For other recent similar, although not identical, decisions, see May Department Stores Co. v. State Tax Commission, Mo. 1958, 308 S.W.2d 748; and Rogan v. County Commissioners of Calvert County, 1950, 194 Md. 299, 71 A.2d 47.
There are a few cases from other jurisdictions which seem to rule to the contrary, but we do not feel that they are persuasive.
We hold under the facts in this case that there is no showing of a violation of the constitutional provision here involved. We do feel constrained to add that there is a presumption that tax officials will do their duty in accordance with the law and not act unfairly or arbitrarily regarding the assessment of property, Nathan v. Spokane County, 1904, 35 Wash. 26, 76 P. 521, 65 L.R.A. 336, 102 Am.St.Rep. 888; compare Abreu v. State Tax Commission, 1924, 29 N.M. 554, 224 P. 479; Jackson v. State Tax Commission, 1924, 29 N.M. 561, 224 P. 482; Alamogordo Improvement Co. v. Prendergast, 1939, 43 N.M. 245, 91 P.2d 428, 122 A.L.R. 1277, and In re Trigg, 1942, 46 N.M. 96, 121 P.2d 152. See, also, Sunday Lake Iron Co. v. Township of Wakefield, supra, wherein the record disclosed that the following year the taxing officials rectified the inequality and thereby overcame any apparent discrimination. The finding of the lower court in the instant case, that the equalization program was a continuing one, makes the Sunday Lake case particularly pertinent here.

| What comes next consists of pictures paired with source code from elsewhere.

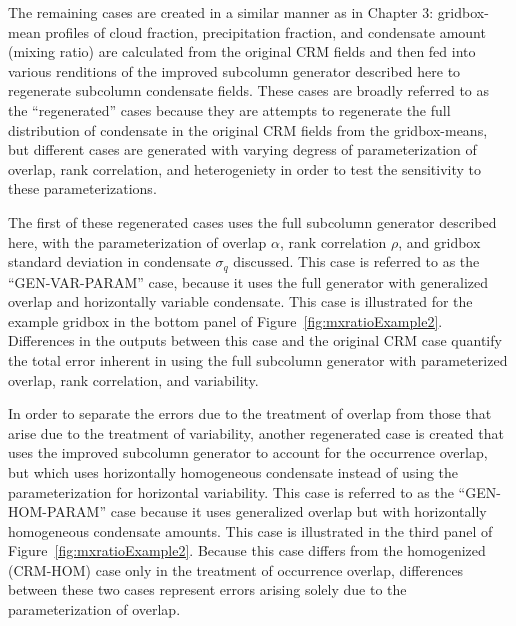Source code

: The remaining cases are created in a similar manner as in Chapter 3:
gridbox-mean profiles of cloud fraction, precipitation fraction, and
condensate amount (mixing ratio) are calculated from the original CRM
fields and then fed into various renditions of the improved subcolumn
generator described here to regenerate subcolumn condensate fields.
These cases are broadly referred to as the ``regenerated'' cases because
they are attempts to regenerate the full distribution of condensate in
the original CRM fields from the gridbox-means, but different cases are
generated with varying degress of parameterization of overlap, rank
correlation, and heterogeniety in order to test the sensitivity to these
parameterizations.

The first of these regenerated cases uses the full subcolumn generator
described here, with the parameterization of overlap \(\alpha\), rank
correlation \(\rho\), and gridbox standard deviation in condensate
\(\sigma_q\) discussed. This case is referred to as the
``GEN-VAR-PARAM'' case, because it uses the full generator with
generalized overlap and horizontally variable condensate. This case is
illustrated for the example gridbox in the bottom panel of
Figure~\ref{fig:mxratioExample2}. Differences in the outputs between
this case and the original CRM case quantify the total error inherent in
using the full subcolumn generator with parameterized overlap, rank
correlation, and variability.

In order to separate the errors due to the treatment of overlap from
those that arise due to the treatment of variability, another
regenerated case is created that uses the improved subcolumn generator
to account for the occurrence overlap, but which uses horizontally
homogeneous condensate instead of using the parameterization for
horizontal variability. This case is referred to as the
``GEN-HOM-PARAM'' case because it uses generalized overlap but with
horizontally homogeneous condensate amounts. This case is illustrated in
the third panel of Figure~\ref{fig:mxratioExample2}. Because this case
differs from the homogenized (CRM-HOM) case only in the treatment of
occurrence overlap, differences between these two cases represent errors
arising solely due to the parameterization of overlap.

Based on the above presumption, the reappraisal of property in Bernalillo County should proceed expeditiously in accordance *226with the announced plan. In event there is a failure to so continue, appellants would be fully justified in taking such action-as might be required to force a corresponding revaluation of all of the other property in the county. However, we trust that the taxing officials have already finished, or within the immediate future will complete, the equalization program so that no further action on the part of the appellants will be necessary.
The judgment of the district court will he affirmed, and it is so ordered.
LUJAN, C. J., and McGHEE, COMPTON and MOISE, JJ., concur.